If a psychiatry department in any institute exists, it operates within the domain and department of medicine, which is often perfunctory. We cover advocation, promotion, prevention, treatment and rehabilitation in languages and methods that have little to do with our environments.
Improving the cognitive behaviors of our communities is probably one of our highest burdens, and under the weight of us pretty much ignoring it, we have unnecessarily lost too much.
From an ethnographic approach, culture will always play a role in determining the normal and abnormal. The literacy on mental health in south Asian communities runs parallel to identifying attitudes. In the diverse set of South Asia, informal or professional, organized interpretations of traditional beliefs in local languages, in a variety of cultural circumstances, are vital.

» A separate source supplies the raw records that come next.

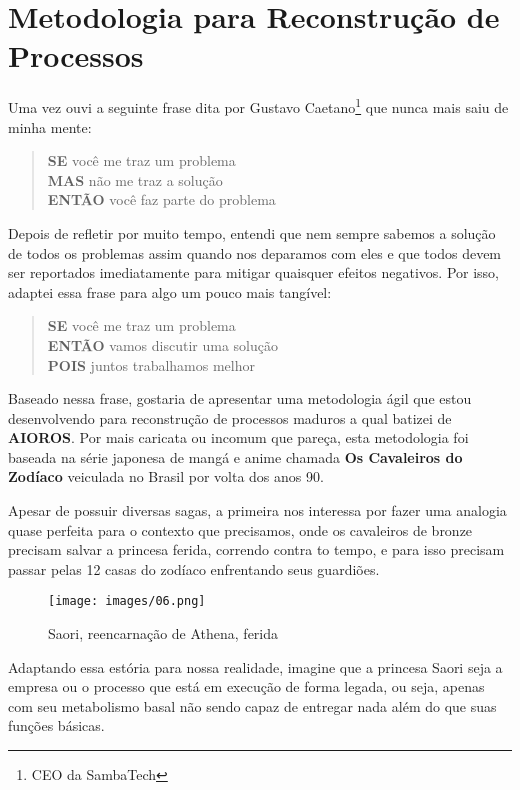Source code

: 
\section{Metodologia para Reconstrução de Processos}

Uma vez ouvi a seguinte frase dita por Gustavo Caetano\footnote{CEO da SambaTech} que nunca mais saiu de minha mente:
\begin{quote}
    \textbf{SE} você me traz um problema \\
    \textbf{MAS} não me traz a solução \\
    \textbf{ENTÃO} você faz parte do problema
\end{quote}

Depois de refletir por muito tempo, entendi que nem sempre sabemos a solução de todos os problemas assim quando nos deparamos com eles e que  todos devem ser reportados imediatamente para mitigar quaisquer efeitos negativos. Por isso, adaptei essa frase para algo um pouco mais tangível:
\begin{quote}
    \textbf{SE} você me traz um problema \\
    \textbf{ENTÃO} vamos discutir uma solução \\
    \textbf{POIS} juntos trabalhamos melhor
\end{quote}

Baseado nessa frase, gostaria de apresentar uma metodologia ágil que estou desenvolvendo para reconstrução de processos maduros a qual batizei de \textbf{AIOROS}. Por mais caricata ou incomum que pareça, esta metodologia foi baseada na série japonesa de mangá e anime chamada \textbf{Os Cavaleiros do Zodíaco} veiculada no Brasil por volta dos anos 90.

Apesar de possuir diversas sagas, a primeira nos interessa por fazer uma analogia quase perfeita para o contexto que precisamos, onde os cavaleiros de bronze precisam salvar a princesa ferida, correndo contra to tempo, e para isso precisam passar pelas 12 casas do zodíaco enfrentando seus guardiões.

\begin{figure}[H]
    \centering
    \texttt{[image: images/06.png]}
    \caption{Saori, reencarnação de Athena, ferida}
\end{figure}

Adaptando essa estória para nossa realidade, imagine que a princesa Saori seja a empresa ou o processo que está em execução de forma legada, ou seja, apenas com seu metabolismo basal não sendo capaz de entregar nada além do que suas funções básicas.


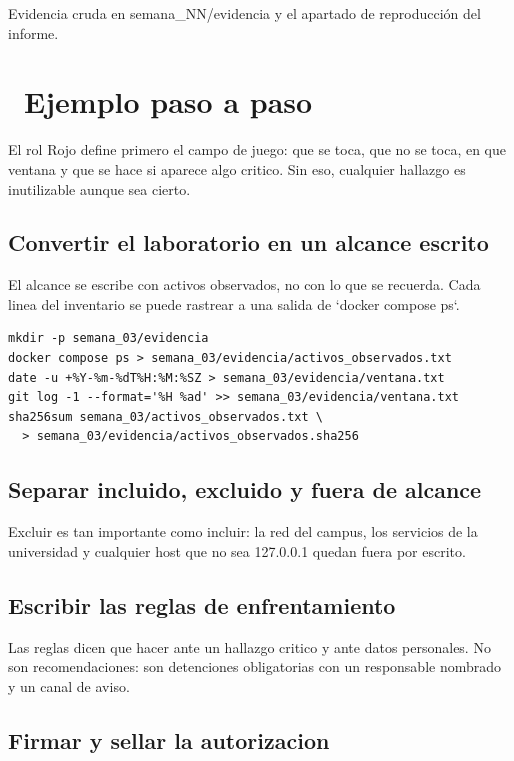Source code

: \documentclass[11pt,a4paper]{article}
\newcommand{\iconotexto}[2]{\textcolor{cyanNeon}{\faIcon{#1}}~#2}
\begin{document}
Evidencia cruda en semana\_NN/evidencia y el apartado de reproducción del informe.

\section{\iconotexto{list-ol}{Ejemplo paso a paso}}

El rol Rojo define primero el campo de juego: que se toca, que no se toca, en que ventana y que se hace si aparece algo critico. Sin eso, cualquier hallazgo es inutilizable aunque sea cierto.

\subsection{Convertir el laboratorio en un alcance escrito}

El alcance se escribe con activos observados, no con lo que se recuerda. Cada linea del inventario se puede rastrear a una salida de `docker compose ps`.

\begin{lstlisting}[style=estiloCodigo]
mkdir -p semana_03/evidencia
docker compose ps > semana_03/evidencia/activos_observados.txt
date -u +%Y-%m-%dT%H:%M:%SZ > semana_03/evidencia/ventana.txt
git log -1 --format='%H %ad' >> semana_03/evidencia/ventana.txt
sha256sum semana_03/activos_observados.txt \
  > semana_03/evidencia/activos_observados.sha256
\end{lstlisting}

\subsection{Separar incluido, excluido y fuera de alcance}

Excluir es tan importante como incluir: la red del campus, los servicios de la universidad y cualquier host que no sea 127.0.0.1 quedan fuera por escrito.

\subsection{Escribir las reglas de enfrentamiento}

Las reglas dicen que hacer ante un hallazgo critico y ante datos personales. No son recomendaciones: son detenciones obligatorias con un responsable nombrado y un canal de aviso.

\subsection{Firmar y sellar la autorizacion}
\end{document}
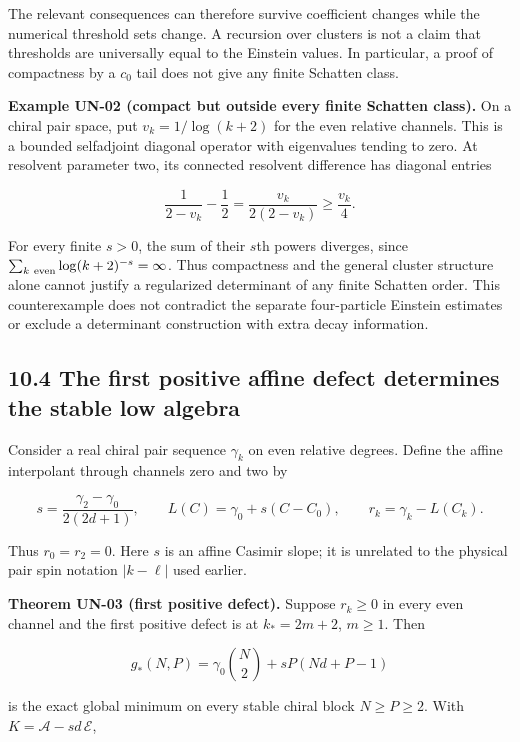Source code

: \documentclass[a4paper,11pt]{article}
\numberwithin{equation}{section}
\begin{document}
The relevant consequences can therefore survive coefficient changes while the numerical threshold sets change. A recursion over clusters is not a claim that thresholds are universally equal to the Einstein values. In particular, a proof of compactness by a \(c_0\) tail does not give any finite Schatten class.

\textbf{Example UN-02 (compact but outside every finite Schatten class).} On a chiral pair space, put \(v_k=1/\log(k+2)\) for the even relative channels. This is a bounded selfadjoint diagonal operator with eigenvalues tending to zero. At resolvent parameter two, its connected resolvent difference has diagonal entries

\[
\frac{1}{2-v_k}-\frac12=\frac{v_k}{2(2-v_k)}
\geq\frac{v_k}{4}.
\]

For every finite \(s>0\), the sum of their \(s\)th powers diverges, since \(\sum_{k\ {\rm even}}\log(k+2)^{-s}=\infty\). Thus compactness and the general cluster structure alone cannot justify a regularized determinant of any finite Schatten order. This counterexample does not contradict the separate four-particle Einstein estimates or exclude a determinant construction with extra decay information.

\hypertarget{the-first-positive-affine-defect-determines-the-stable-low-algebra}{%
\subsection{10.4 The first positive affine defect determines the stable low algebra}\label{the-first-positive-affine-defect-determines-the-stable-low-algebra}}

Consider a real chiral pair sequence \(\gamma_k\) on even relative degrees. Define the affine interpolant through channels zero and two by

\[
s=\frac{\gamma_2-\gamma_0}{2(2d+1)},\qquad
L(C)=\gamma_0+s(C-C_0),\qquad
r_k=\gamma_k-L(C_k).
\]

Thus \(r_0=r_2=0\). Here \(s\) is an affine Casimir slope; it is unrelated to the physical pair spin notation \(|k-\ell|\) used earlier.

\textbf{Theorem UN-03 (first positive defect).} Suppose \(r_k\geq0\) in every even channel and the first positive defect is at \(k_*=2m+2\), \(m\geq1\). Then

\[
g_*(N,P)=\gamma_0\binom N2+sP(Nd+P-1)
\]

is the exact global minimum on every stable chiral block \(N\geq P\geq2\). With \(K=\mathscr A-sd\,\mathcal E\),
\end{document}
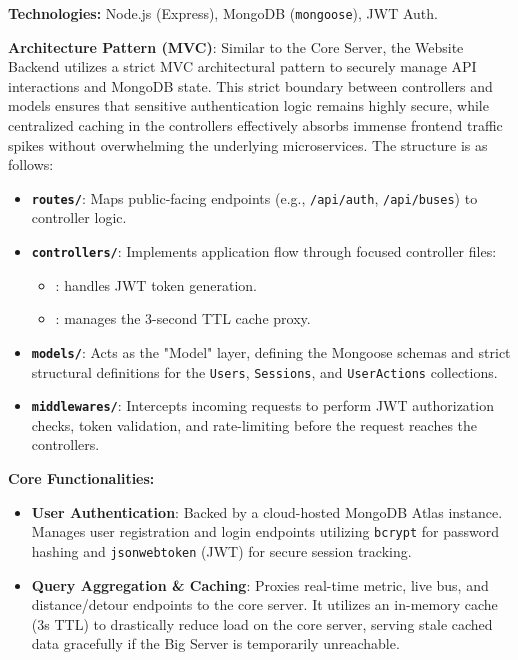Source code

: \documentclass[a4paper]{article}
\begin{document}
\textbf{Technologies:} Node.js (Express), MongoDB (\texttt{mongoose}), JWT Auth.
\medskip

\textbf{Architecture Pattern (MVC)}: Similar to the Core Server, the Website Backend utilizes a strict MVC architectural pattern to securely manage API interactions and MongoDB state. This strict boundary between controllers and models ensures that sensitive authentication logic remains highly secure, while centralized caching in the controllers effectively absorbs immense frontend traffic spikes without overwhelming the underlying microservices. The structure is as follows:
\begin{itemize}
    \item \textbf{\texttt{routes/}}: Maps public-facing endpoints (e.g., \texttt{/api/auth}, \texttt{/api/buses}) to controller logic.
    \item \textbf{\texttt{controllers/}}: Implements application flow through focused controller files:
    \begin{itemize}
        \item {}: handles JWT token generation.
        \item {}: manages the 3-second TTL cache proxy.
    \end{itemize}
    \item \textbf{\texttt{models/}}: Acts as the "Model" layer, defining the Mongoose schemas and strict structural definitions for the \texttt{Users}, \texttt{Sessions}, and \texttt{UserActions} collections.
    \item \textbf{\texttt{middlewares/}}: Intercepts incoming requests to perform JWT authorization checks, token validation, and rate-limiting before the request reaches the controllers.
\end{itemize}
\medskip

\textbf{Core Functionalities:}
\begin{itemize}
    \item \textbf{User Authentication}: Backed by a cloud-hosted MongoDB Atlas instance. Manages user registration and login endpoints utilizing \texttt{bcrypt} for password hashing and \texttt{jsonwebtoken} (JWT) for secure session tracking.
    \item \textbf{Query Aggregation \& Caching}: Proxies real-time metric, live bus, and distance/detour endpoints to the core server. It utilizes an in-memory cache (3s TTL) to drastically reduce load on the core server, serving stale cached data gracefully if the Big Server is temporarily unreachable.
\end{itemize}
\end{document}
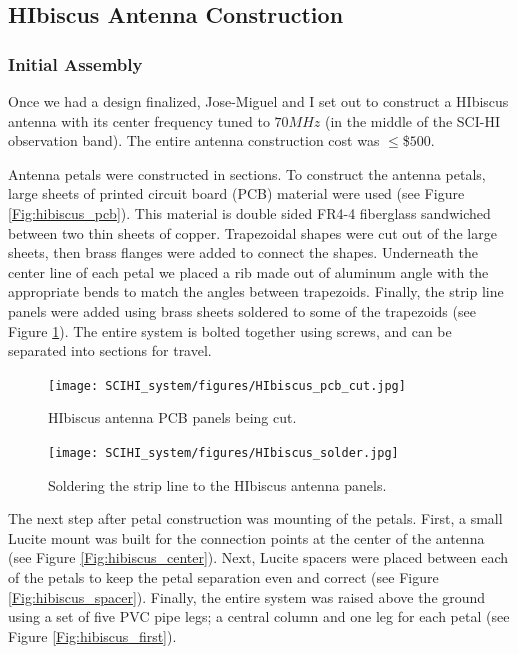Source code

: \subsection{HIbiscus Antenna Construction}

\subsubsection{Initial Assembly}

Once we had a design finalized, Jose-Miguel and I set out to construct a HIbiscus antenna with its center frequency tuned to $70 MHz$ (in the middle of the SCI-HI observation band). The entire antenna construction cost was $\leq$\$$500$.

Antenna petals were constructed in sections. To construct the antenna petals, large sheets of printed circuit board (PCB) material were used (see Figure \ref{Fig:hibiscus_pcb}). This material is double sided FR4-4 fiberglass sandwiched between two thin sheets of copper. Trapezoidal shapes were cut out of the large sheets, then brass flanges were added to connect the shapes. Underneath the center line of each petal we placed a rib made out of aluminum angle with the appropriate bends to match the angles between trapezoids. Finally, the strip line panels were added using brass sheets soldered to some of the trapezoids (see Figure \ref{Fig:hibiscus_solder}). The entire system is bolted together using screws, and can be separated into sections for travel. 

\begin{figure}[htb]
\centering
\begin{minipage}[b]{0.39\textwidth}
\centering
\texttt{[image: SCIHI\_system/figures/HIbiscus\_pcb\_cut.jpg]}
\caption{HIbiscus antenna PCB panels being cut. }
\label{Fig:hibiscus_pcb}
\end{minipage}%
\begin{minipage}[b]{0.02\textwidth}
\hspace{1cm}
\end{minipage}%
\begin{minipage}[b]{0.56\textwidth}
\centering
\texttt{[image: SCIHI\_system/figures/HIbiscus\_solder.jpg]}
\caption{Soldering the strip line to the HIbiscus antenna panels.}
\label{Fig:hibiscus_solder}
\end{minipage}
\end{figure} 

The next step after petal construction was mounting of the petals. First, a small Lucite mount was built for the connection points at the center of the antenna (see Figure \ref{Fig:hibiscus_center}). Next, Lucite spacers were placed between each of the petals to keep the petal separation even and correct (see Figure \ref{Fig:hibiscus_spacer}). Finally, the entire system was raised above the ground using a set of five PVC pipe legs; a central column and one leg for each petal (see Figure \ref{Fig:hibiscus_first}). 

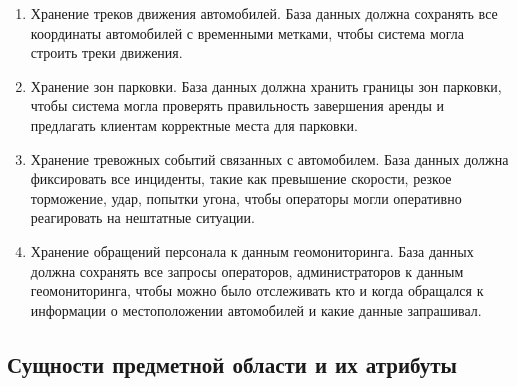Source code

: \begin{enumerate}
\item Хранение треков движения автомобилей. База данных должна сохранять все координаты автомобилей с временными метками, чтобы система могла строить треки движения.

\item Хранение зон парковки. База данных должна хранить границы зон парковки, чтобы система могла проверять правильность завершения аренды и предлагать клиентам корректные места для парковки.

\item Хранение тревожных событий связанных с автомобилем. База данных должна фиксировать все инциденты, такие как превышение скорости, резкое торможение, удар, попытки угона, чтобы операторы могли оперативно реагировать на нештатные ситуации.

\item Хранение обращений персонала к данным геомониторинга. База данных должна сохранять все запросы операторов, администраторов к данным геомониторинга, чтобы можно было отслеживать кто и когда обращался к информации о местоположении автомобилей и какие данные запрашивал.
\end{enumerate}

\subsection{Сущности предметной области и их атрибуты}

Systems and treatments are always universal, but the expression and understanding of conditions always vary. For example, ethnic groups in Sri Lanka don’t use the word depression in their vocabulary.
In most South Asian countries, ‘depression’, ‘mental illness’ and ‘anxiety’ are used by English speaking groups. The lay person’s ability to recognize their mental health and then ask for help doesn’t necessarily comply with the standards. In addition, mental health professionals are unfamiliar with traditional beliefs and vocabularies therefore they face difficulty in translating such attitudes and expressions of mental disorders. Prevention in future will always be out of the window here.
The positive association with treatment and rehabilitation always be out of the window as long as a person living in South Asia doesn’t feel understood. We can see its effects in behaviors forming links to black spirits or the supernatural.
The current situation of research on the vocabulary of mental health in South Asian countries is poor. Be its laws and regulations, teacher and parent training. We have never prioritized local languages and attitudes, and as a result, we see highly developed insecurities and frighteningly underdeveloped emotional competence. While it is a challenge to obtain local information on expressions of mental health, let alone accurate information, it is necessary for devising approaches and programs.